Coincidence? Industry spokespeople say the suspiciously timed
resurrection of Golden Rice in the news is not a public
relations stunt aimed at converting GMO skeptics. But absent any
new news on a crop that hasn't gained traction in more than a
decade, the move looks more like an act of desperation than a
legitimate defense of biotechnology.
After all, in the real world, the genetic engineering that has
taken over vast tracts of cropland, the kind that has led to
the proliferation of crops that require drenching our soil and
polluting our waterways with obscene amounts of toxic herbicides
and pesticides, has little in common with the DNA tinkering that
produced Golden Rice.
But the real issue is this. Golden Rice is no closer to saving
the world's kids than it was 13 years ago. Because then, as now,
there is still no proof that it can. And better alternatives
exist.
In case you missed the fuss, in a nutshell, Golden Rice is
engineered to contain high amounts of Vitamin A. Its target
market includes children in impoverished regions of the world
who are susceptible to blindness resulting from diets deficient
in Vitamin A. The grain's first iteration, GR1, was discovered
to contain Vitamin A in quantities too low to make a difference.

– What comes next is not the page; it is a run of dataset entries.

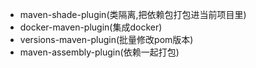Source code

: - maven-shade-plugin(类隔离,把依赖包打包进当前项目里)
- docker-maven-plugin(集成docker)
- versions-maven-plugin(批量修改pom版本)
- maven-assembly-plugin(依赖一起打包)
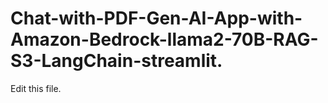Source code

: # Chat-with-PDF-Gen-AI-App-with-Amazon-Bedrock-llama2-70B-RAG-S3-LangChain-streamlit.
Edit this file.
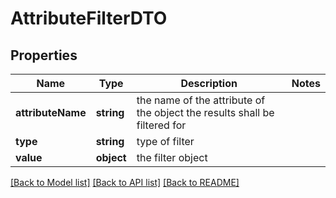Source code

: # AttributeFilterDTO

## Properties
Name | Type | Description | Notes
------------ | ------------- | ------------- | -------------
**attributeName** | **string** | the name of the attribute of the object the results shall be filtered for | 
**type** | **string** | type of filter | 
**value** | **object** | the filter object | 

[[Back to Model list]](../README.md#documentation-for-models) [[Back to API list]](../README.md#documentation-for-api-endpoints) [[Back to README]](../README.md)


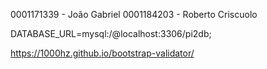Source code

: 0001171339 - João Gabriel
0001184203 - Roberto Criscuolo

<!-- URL DO BANCO -->
DATABASE_URL=mysql:/@localhost:3306/pi2db;

https://1000hz.github.io/bootstrap-validator/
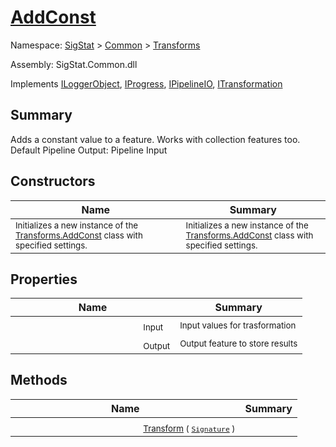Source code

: # [AddConst](./AddConst.md)

Namespace: [SigStat]() > [Common](./../README.md) > [Transforms](./README.md)

Assembly: SigStat.Common.dll

Implements [ILoggerObject](./../ILoggerObject.md), [IProgress](./../Helpers/IProgress.md), [IPipelineIO](./../Pipeline/IPipelineIO.md), [ITransformation](./../ITransformation.md)

## Summary
Adds a constant value to a feature. Works with collection features too.  <br>Default Pipeline Output: Pipeline Input

## Constructors

| Name | Summary | 
| --- | --- | 
|<img width=200/> <sub>Initializes a new instance of the [Transforms.AddConst](https://github.com/hargitomi97/sigstat/blob/master/docs/md/SigStat/Common/Transforms/AddConst.md) class with specified settings.</sub> | <sub>Initializes a new instance of the [Transforms.AddConst](https://github.com/hargitomi97/sigstat/blob/master/docs/md/SigStat/Common/Transforms/AddConst.md) class with specified settings.</sub> | <br>


## Properties

| Name | Summary | 
| --- | --- | 
|<img width=200/> <sub>Input</sub> | <sub>Input values for trasformation</sub> | <br>
|<img width=200/> <sub>Output</sub> | <sub>Output feature to store results</sub> | <br>


## Methods

| Name | Summary | 
| --- | --- | 
|<img width=200/> <sub>[Transform](./Methods/AddConst-100663603.md) ( [`Signature`](./../Signature.md) )</sub> | <sub></sub> | <br>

GR1 was followed by GR2, engineered to contain Vitamin A in much
higher quantities.
More Vitamin A in a bowl of rice, better nutrition, healthier
kids. It sounds good on the surface, but as scientists point
out, it's not that simple. Here are just a few of the reasons
scientists say Golden Rice is not a silver bullet.
The wrong food for the wrong
regions.
According to Dr. Michael Hansen of the Union of Concerned
Scientists, both GR 1 and GR 2 (released in 2005) are Japonica
rices - the sticky, short-grained variety that grows only in
drylands. But in the areas where people are starving and/or
Vitamin A-deficient, the vast majority of the population eat
Indica rice, a long-grained variety that grows in submerged rice
paddies.
And, as food writer Beth Hoffman
wrote recently in Forbes
magazine, Africans, who make up 25-35 percent of the world's
Vitamin A-deficient population, don't eat rice:
Therefore, even more than
convincing people to switch from white sweet potatoes to orange,
for example, or from yellow corn to that with a more orange hue,
the challenge of getting large numbers of Africans to eat Golden
Rice will be enormous.
Not proven safe.
What little safety testing that has been done on Golden Rice has
been inadequate and controversial. In February 2009, a group of
22 international scientists and experts
complained that clinical trials of Golden Rice had been
conducted on adults and children, in breach of the Nuremberg
Code, and that the trials had been "inadequately described in
terms of biological and biochemical makeup."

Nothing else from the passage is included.